Michael, a self-confessed computer nerd, is now able to pursue both his passions – police work and computers, he said.
He is a COPs (community oriented policing) officer in the department responsible for dealing with issues and problems in the city’s multi-housing complexes, those with four units or more. But with the new computer equipment in his office at the police department and the computer forensics training under his belt, he is also investigating cyber crime and other offenses involving computers in conjunction with the department’s investigators, Michael said.
According to the National Computer Forensics Institute (NCFI) booklet, the program’s objective is to educate law enforcement professionals in the field of computer forensics and digital handling techniques.
The institute features five high-tech classrooms, a mock courtroom, a computer forensics lab and other meeting and training areas.
“Today’s high-tech environment presents new challenges to law enforcement as cyber criminals exploit computers and the Internet to threaten our banking, financial and critical infrastructures,” the NCFI booklet states.
“Digital and electronic evidence is involved in many cases these days,” he said.
“But computer forensics needs specialized training.”
Michael is grateful to the police department administration for recognizing the importance of computer forensics and allowing him not only to apply for the U.S. Secret Service course, but also to take the training program when he was accepted, he said.

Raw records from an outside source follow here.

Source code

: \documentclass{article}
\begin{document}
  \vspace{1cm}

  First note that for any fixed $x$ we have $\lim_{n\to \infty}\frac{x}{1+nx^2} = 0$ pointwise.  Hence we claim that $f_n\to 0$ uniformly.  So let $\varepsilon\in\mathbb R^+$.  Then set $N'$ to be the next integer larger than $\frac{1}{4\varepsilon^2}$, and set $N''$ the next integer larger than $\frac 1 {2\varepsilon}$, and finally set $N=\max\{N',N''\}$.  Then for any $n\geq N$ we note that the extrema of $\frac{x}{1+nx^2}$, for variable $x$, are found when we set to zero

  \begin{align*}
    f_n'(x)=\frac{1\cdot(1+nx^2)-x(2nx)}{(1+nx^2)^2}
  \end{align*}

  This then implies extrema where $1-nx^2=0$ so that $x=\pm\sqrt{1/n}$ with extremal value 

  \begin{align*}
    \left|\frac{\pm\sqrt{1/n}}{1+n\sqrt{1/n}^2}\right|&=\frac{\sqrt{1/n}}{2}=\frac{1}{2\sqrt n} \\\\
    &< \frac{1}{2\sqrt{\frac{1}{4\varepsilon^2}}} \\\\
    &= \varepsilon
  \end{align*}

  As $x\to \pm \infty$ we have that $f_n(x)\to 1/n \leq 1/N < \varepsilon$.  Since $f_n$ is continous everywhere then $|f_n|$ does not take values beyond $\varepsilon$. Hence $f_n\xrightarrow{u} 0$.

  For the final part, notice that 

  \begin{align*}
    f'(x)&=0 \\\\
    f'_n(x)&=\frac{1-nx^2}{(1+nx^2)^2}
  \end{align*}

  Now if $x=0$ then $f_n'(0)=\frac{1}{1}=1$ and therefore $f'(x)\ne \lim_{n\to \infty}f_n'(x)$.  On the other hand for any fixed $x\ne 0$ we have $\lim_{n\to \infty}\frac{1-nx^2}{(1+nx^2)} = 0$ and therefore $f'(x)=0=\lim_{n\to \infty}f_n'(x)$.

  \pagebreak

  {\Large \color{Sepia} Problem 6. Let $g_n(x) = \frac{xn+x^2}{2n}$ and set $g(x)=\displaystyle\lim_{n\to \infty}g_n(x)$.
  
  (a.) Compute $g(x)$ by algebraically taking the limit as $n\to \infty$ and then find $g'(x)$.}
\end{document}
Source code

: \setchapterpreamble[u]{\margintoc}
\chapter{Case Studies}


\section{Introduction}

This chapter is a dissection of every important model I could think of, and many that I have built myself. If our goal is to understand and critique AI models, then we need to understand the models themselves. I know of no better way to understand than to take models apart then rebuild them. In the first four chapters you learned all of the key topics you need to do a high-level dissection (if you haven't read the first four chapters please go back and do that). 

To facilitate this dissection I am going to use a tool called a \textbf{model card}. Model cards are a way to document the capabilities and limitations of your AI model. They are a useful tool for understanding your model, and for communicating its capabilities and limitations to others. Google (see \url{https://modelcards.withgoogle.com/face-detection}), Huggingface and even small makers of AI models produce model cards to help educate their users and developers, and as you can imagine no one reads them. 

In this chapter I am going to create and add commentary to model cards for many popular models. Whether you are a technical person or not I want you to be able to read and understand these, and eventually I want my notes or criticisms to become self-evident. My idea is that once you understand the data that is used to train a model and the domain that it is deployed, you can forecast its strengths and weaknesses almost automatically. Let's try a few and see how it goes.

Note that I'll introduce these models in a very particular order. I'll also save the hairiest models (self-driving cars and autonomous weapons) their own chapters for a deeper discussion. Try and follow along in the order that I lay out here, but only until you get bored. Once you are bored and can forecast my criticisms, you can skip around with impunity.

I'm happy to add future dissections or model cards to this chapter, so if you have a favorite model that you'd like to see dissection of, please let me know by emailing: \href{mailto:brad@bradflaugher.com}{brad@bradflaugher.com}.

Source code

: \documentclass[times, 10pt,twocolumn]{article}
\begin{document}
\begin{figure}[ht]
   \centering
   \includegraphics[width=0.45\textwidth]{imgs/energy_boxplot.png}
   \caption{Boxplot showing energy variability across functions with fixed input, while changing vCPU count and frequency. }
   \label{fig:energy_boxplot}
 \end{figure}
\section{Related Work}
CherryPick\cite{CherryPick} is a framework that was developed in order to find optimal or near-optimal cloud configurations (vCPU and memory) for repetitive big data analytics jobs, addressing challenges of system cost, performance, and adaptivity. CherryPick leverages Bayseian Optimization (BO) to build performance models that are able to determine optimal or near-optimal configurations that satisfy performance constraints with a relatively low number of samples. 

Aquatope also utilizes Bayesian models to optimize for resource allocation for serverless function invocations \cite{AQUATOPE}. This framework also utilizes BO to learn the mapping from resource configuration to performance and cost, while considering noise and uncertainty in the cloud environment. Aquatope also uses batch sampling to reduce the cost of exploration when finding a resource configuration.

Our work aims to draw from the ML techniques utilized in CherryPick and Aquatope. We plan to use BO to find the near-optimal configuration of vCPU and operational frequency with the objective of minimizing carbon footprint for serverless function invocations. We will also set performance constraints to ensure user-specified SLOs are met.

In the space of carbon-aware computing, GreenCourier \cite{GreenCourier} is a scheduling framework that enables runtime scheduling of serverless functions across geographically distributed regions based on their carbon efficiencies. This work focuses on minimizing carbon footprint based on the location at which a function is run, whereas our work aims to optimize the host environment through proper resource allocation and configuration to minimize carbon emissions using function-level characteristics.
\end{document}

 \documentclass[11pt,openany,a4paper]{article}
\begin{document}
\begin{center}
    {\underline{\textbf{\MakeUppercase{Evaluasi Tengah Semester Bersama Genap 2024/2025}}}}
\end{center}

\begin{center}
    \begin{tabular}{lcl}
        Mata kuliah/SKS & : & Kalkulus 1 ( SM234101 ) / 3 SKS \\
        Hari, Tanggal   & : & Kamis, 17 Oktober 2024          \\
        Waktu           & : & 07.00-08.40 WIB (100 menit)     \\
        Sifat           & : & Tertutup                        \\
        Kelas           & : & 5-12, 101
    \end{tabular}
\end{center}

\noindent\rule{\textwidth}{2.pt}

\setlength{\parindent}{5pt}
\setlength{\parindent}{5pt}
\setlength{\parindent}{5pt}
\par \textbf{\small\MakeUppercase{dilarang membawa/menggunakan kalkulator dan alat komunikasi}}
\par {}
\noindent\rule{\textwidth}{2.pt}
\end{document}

Michael took part in a five-week course, “Basic Computer Evidence Recovery Training,” in which he was given hands-on experience with computer hardware, device imaging solutions, forensic analysis tools, legal issues and report generation as a police officer acting as cyber incident responders and digital evidence examiners.
The first two weeks were what Michael called the “nitty gritty” of how to operate the equipment, then the final three weeks provided the hands-on training on computer forensics techniques and applications, he said.
Being accepted for the institute is not easy. The program is offered nationwide just three times a year and only 24 people can take the course at any one time.
The institute organizers have opened up the program to make it available to all law enforcement agencies in the country, not just a select few as was the case in the past.
In addition, the equipment enables Michael to lift evidence not only from computers, but also digital evidence from phones and GPS units, he said.
The department also has the ability now in-house to provide evidence to the court in such cases as stolen property where the criminals will often use the Internet to try and sell the property, Wise said.